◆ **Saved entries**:
────────────────────────────────────────

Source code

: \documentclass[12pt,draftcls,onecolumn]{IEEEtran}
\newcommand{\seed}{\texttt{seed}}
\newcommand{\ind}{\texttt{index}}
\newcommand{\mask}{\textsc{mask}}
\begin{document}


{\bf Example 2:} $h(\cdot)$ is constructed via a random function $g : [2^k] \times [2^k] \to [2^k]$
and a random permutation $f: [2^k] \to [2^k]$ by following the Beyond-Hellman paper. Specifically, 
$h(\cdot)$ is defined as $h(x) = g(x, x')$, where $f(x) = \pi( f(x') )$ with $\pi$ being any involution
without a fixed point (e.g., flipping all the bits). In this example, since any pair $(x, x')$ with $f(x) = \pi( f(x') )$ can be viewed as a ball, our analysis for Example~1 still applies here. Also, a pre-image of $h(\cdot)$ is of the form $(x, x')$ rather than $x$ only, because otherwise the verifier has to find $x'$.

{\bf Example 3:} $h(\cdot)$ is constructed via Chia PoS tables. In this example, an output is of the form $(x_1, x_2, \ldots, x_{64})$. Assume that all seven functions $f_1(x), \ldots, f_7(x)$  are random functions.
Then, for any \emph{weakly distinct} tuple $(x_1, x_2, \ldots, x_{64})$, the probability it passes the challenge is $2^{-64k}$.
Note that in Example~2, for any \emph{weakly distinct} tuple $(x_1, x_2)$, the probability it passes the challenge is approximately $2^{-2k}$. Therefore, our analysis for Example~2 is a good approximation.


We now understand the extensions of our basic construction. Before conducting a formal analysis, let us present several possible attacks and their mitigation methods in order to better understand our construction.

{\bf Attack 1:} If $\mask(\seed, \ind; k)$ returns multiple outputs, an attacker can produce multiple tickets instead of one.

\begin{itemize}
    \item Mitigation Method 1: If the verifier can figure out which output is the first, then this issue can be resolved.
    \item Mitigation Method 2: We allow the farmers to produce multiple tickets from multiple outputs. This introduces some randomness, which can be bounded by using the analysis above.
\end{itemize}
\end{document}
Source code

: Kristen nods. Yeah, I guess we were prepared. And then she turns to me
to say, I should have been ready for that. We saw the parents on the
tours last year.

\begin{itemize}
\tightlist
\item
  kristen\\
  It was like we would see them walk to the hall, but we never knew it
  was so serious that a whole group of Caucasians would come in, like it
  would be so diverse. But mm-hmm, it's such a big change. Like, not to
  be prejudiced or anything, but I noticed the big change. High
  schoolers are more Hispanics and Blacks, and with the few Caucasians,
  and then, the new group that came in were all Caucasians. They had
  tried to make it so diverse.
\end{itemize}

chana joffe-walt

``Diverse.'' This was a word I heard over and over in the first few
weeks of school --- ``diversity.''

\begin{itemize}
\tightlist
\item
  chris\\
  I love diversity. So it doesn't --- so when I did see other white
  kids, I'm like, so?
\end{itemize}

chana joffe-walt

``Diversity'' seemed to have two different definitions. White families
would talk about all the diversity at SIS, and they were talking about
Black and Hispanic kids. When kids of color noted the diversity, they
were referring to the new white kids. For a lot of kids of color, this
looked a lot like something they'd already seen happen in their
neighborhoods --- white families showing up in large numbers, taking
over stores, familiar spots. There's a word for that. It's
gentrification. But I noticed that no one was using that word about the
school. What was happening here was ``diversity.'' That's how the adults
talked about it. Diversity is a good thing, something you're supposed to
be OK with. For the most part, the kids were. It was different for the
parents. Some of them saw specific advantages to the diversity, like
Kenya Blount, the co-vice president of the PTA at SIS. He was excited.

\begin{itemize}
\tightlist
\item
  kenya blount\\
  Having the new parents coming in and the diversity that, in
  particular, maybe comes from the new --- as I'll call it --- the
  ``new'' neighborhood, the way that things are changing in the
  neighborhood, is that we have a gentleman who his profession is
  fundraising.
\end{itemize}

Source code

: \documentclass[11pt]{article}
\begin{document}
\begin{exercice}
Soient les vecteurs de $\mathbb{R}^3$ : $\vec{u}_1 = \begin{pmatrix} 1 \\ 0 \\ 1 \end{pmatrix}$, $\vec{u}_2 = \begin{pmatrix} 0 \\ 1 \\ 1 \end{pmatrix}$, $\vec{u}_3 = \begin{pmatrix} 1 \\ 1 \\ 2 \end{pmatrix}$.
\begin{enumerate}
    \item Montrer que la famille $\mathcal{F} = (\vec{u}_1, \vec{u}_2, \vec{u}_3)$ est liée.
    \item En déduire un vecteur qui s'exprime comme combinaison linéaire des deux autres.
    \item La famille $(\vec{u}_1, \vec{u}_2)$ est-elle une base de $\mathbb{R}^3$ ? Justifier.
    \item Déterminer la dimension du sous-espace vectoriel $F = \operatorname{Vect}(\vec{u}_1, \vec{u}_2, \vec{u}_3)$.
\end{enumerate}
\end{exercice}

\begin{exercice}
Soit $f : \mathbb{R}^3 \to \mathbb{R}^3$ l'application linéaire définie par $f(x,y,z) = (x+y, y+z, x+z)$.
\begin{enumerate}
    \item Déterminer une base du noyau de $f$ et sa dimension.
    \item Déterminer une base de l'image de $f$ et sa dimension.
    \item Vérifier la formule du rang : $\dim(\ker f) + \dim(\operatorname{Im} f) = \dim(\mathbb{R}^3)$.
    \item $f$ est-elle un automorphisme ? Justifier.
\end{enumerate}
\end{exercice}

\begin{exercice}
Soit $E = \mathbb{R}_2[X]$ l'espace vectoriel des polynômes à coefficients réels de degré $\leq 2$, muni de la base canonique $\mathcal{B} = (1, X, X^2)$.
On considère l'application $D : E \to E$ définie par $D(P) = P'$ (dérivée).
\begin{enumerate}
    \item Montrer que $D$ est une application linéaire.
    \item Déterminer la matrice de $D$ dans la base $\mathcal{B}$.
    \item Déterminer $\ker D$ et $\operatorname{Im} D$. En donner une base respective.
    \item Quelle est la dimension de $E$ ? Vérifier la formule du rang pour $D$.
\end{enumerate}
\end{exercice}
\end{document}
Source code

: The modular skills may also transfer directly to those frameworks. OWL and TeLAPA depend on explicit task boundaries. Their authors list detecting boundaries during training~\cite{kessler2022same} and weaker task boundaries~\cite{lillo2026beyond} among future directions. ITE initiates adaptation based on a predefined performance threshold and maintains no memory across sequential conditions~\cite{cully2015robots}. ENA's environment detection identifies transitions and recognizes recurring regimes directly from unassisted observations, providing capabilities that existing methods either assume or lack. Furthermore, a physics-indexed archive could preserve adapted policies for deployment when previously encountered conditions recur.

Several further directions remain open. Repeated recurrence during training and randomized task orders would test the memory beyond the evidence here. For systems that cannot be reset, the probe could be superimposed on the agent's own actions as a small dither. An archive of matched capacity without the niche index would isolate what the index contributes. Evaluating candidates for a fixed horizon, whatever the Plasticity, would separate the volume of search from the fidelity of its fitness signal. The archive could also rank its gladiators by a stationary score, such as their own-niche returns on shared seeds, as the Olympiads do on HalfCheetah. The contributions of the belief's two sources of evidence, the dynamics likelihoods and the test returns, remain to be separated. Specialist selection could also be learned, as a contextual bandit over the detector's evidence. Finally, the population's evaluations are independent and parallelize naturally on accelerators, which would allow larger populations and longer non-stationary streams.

────────────────────────────────────────

◆ **Assigned task**: Give the entries again in full, exactly as they were written above.

◆ **Task response**:
Source code

: \documentclass[12pt,draftcls,onecolumn]{IEEEtran}
\newcommand{\seed}{\texttt{seed}}
\newcommand{\ind}{\texttt{index}}
\newcommand{\mask}{\textsc{mask}}
\begin{document}


{\bf Example 2:} $h(\cdot)$ is constructed via a random function $g : [2^k] \times [2^k] \to [2^k]$
and a random permutation $f: [2^k] \to [2^k]$ by following the Beyond-Hellman paper. Specifically, 
$h(\cdot)$ is defined as $h(x) = g(x, x')$, where $f(x) = \pi( f(x') )$ with $\pi$ being any involution
without a fixed point (e.g., flipping all the bits). In this example, since any pair $(x, x')$ with $f(x) = \pi( f(x') )$ can be viewed as a ball, our analysis for Example~1 still applies here. Also, a pre-image of $h(\cdot)$ is of the form $(x, x')$ rather than $x$ only, because otherwise the verifier has to find $x'$.

{\bf Example 3:} $h(\cdot)$ is constructed via Chia PoS tables. In this example, an output is of the form $(x_1, x_2, \ldots, x_{64})$. Assume that all seven functions $f_1(x), \ldots, f_7(x)$  are random functions.
Then, for any \emph{weakly distinct} tuple $(x_1, x_2, \ldots, x_{64})$, the probability it passes the challenge is $2^{-64k}$.
Note that in Example~2, for any \emph{weakly distinct} tuple $(x_1, x_2)$, the probability it passes the challenge is approximately $2^{-2k}$. Therefore, our analysis for Example~2 is a good approximation.


We now understand the extensions of our basic construction. Before conducting a formal analysis, let us present several possible attacks and their mitigation methods in order to better understand our construction.

{\bf Attack 1:} If $\mask(\seed, \ind; k)$ returns multiple outputs, an attacker can produce multiple tickets instead of one.

\begin{itemize}
    \item Mitigation Method 1: If the verifier can figure out which output is the first, then this issue can be resolved.
    \item Mitigation Method 2: We allow the farmers to produce multiple tickets from multiple outputs. This introduces some randomness, which can be bounded by using the analysis above.
\end{itemize}
\end{document}
Source code

: Kristen nods. Yeah, I guess we were prepared. And then she turns to me
to say, I should have been ready for that. We saw the parents on the
tours last year.

\begin{itemize}
\tightlist
\item
  kristen\\
  It was like we would see them walk to the hall, but we never knew it
  was so serious that a whole group of Caucasians would come in, like it
  would be so diverse. But mm-hmm, it's such a big change. Like, not to
  be prejudiced or anything, but I noticed the big change. High
  schoolers are more Hispanics and Blacks, and with the few Caucasians,
  and then, the new group that came in were all Caucasians. They had
  tried to make it so diverse.
\end{itemize}

chana joffe-walt

``Diverse.'' This was a word I heard over and over in the first few
weeks of school --- ``diversity.''

\begin{itemize}
\tightlist
\item
  chris\\
  I love diversity. So it doesn't --- so when I did see other white
  kids, I'm like, so?
\end{itemize}

chana joffe-walt

``Diversity'' seemed to have two different definitions. White families
would talk about all the diversity at SIS, and they were talking about
Black and Hispanic kids. When kids of color noted the diversity, they
were referring to the new white kids. For a lot of kids of color, this
looked a lot like something they'd already seen happen in their
neighborhoods --- white families showing up in large numbers, taking
over stores, familiar spots. There's a word for that. It's
gentrification. But I noticed that no one was using that word about the
school. What was happening here was ``diversity.'' That's how the adults
talked about it. Diversity is a good thing, something you're supposed to
be OK with. For the most part, the kids were. It was different for the
parents. Some of them saw specific advantages to the diversity, like
Kenya Blount, the co-vice president of the PTA at SIS. He was excited.

\begin{itemize}
\tightlist
\item
  kenya blount\\
  Having the new parents coming in and the diversity that, in
  particular, maybe comes from the new --- as I'll call it --- the
  ``new'' neighborhood, the way that things are changing in the
  neighborhood, is that we have a gentleman who his profession is
  fundraising.
\end{itemize}

Source code

: \documentclass[11pt]{article}
\begin{document}
\begin{exercice}
Soient les vecteurs de $\mathbb{R}^3$ : $\vec{u}_1 = \begin{pmatrix} 1 \\ 0 \\ 1 \end{pmatrix}$, $\vec{u}_2 = \begin{pmatrix} 0 \\ 1 \\ 1 \end{pmatrix}$, $\vec{u}_3 = \begin{pmatrix} 1 \\ 1 \\ 2 \end{pmatrix}$.
\begin{enumerate}
    \item Montrer que la famille $\mathcal{F} = (\vec{u}_1, \vec{u}_2, \vec{u}_3)$ est liée.
    \item En déduire un vecteur qui s'exprime comme combinaison linéaire des deux autres.
    \item La famille $(\vec{u}_1, \vec{u}_2)$ est-elle une base de $\mathbb{R}^3$ ? Justifier.
    \item Déterminer la dimension du sous-espace vectoriel $F = \operatorname{Vect}(\vec{u}_1, \vec{u}_2, \vec{u}_3)$.
\end{enumerate}
\end{exercice}

\begin{exercice}
Soit $f : \mathbb{R}^3 \to \mathbb{R}^3$ l'application linéaire définie par $f(x,y,z) = (x+y, y+z, x+z)$.
\begin{enumerate}
    \item Déterminer une base du noyau de $f$ et sa dimension.
    \item Déterminer une base de l'image de $f$ et sa dimension.
    \item Vérifier la formule du rang : $\dim(\ker f) + \dim(\operatorname{Im} f) = \dim(\mathbb{R}^3)$.
    \item $f$ est-elle un automorphisme ? Justifier.
\end{enumerate}
\end{exercice}

\begin{exercice}
Soit $E = \mathbb{R}_2[X]$ l'espace vectoriel des polynômes à coefficients réels de degré $\leq 2$, muni de la base canonique $\mathcal{B} = (1, X, X^2)$.
On considère l'application $D : E \to E$ définie par $D(P) = P'$ (dérivée).
\begin{enumerate}
    \item Montrer que $D$ est une application linéaire.
    \item Déterminer la matrice de $D$ dans la base $\mathcal{B}$.
    \item Déterminer $\ker D$ et $\operatorname{Im} D$. En donner une base respective.
    \item Quelle est la dimension de $E$ ? Vérifier la formule du rang pour $D$.
\end{enumerate}
\end{exercice}
\end{document}
Source code

: The modular skills may also transfer directly to those frameworks. OWL and TeLAPA depend on explicit task boundaries. Their authors list detecting boundaries during training~\cite{kessler2022same} and weaker task boundaries~\cite{lillo2026beyond} among future directions. ITE initiates adaptation based on a predefined performance threshold and maintains no memory across sequential conditions~\cite{cully2015robots}. ENA's environment detection identifies transitions and recognizes recurring regimes directly from unassisted observations, providing capabilities that existing methods either assume or lack. Furthermore, a physics-indexed archive could preserve adapted policies for deployment when previously encountered conditions recur.

Several further directions remain open. Repeated recurrence during training and randomized task orders would test the memory beyond the evidence here. For systems that cannot be reset, the probe could be superimposed on the agent's own actions as a small dither. An archive of matched capacity without the niche index would isolate what the index contributes. Evaluating candidates for a fixed horizon, whatever the Plasticity, would separate the volume of search from the fidelity of its fitness signal. The archive could also rank its gladiators by a stationary score, such as their own-niche returns on shared seeds, as the Olympiads do on HalfCheetah. The contributions of the belief's two sources of evidence, the dynamics likelihoods and the test returns, remain to be separated. Specialist selection could also be learned, as a contextual bandit over the detector's evidence. Finally, the population's evaluations are independent and parallelize naturally on accelerators, which would allow larger populations and longer non-stationary streams.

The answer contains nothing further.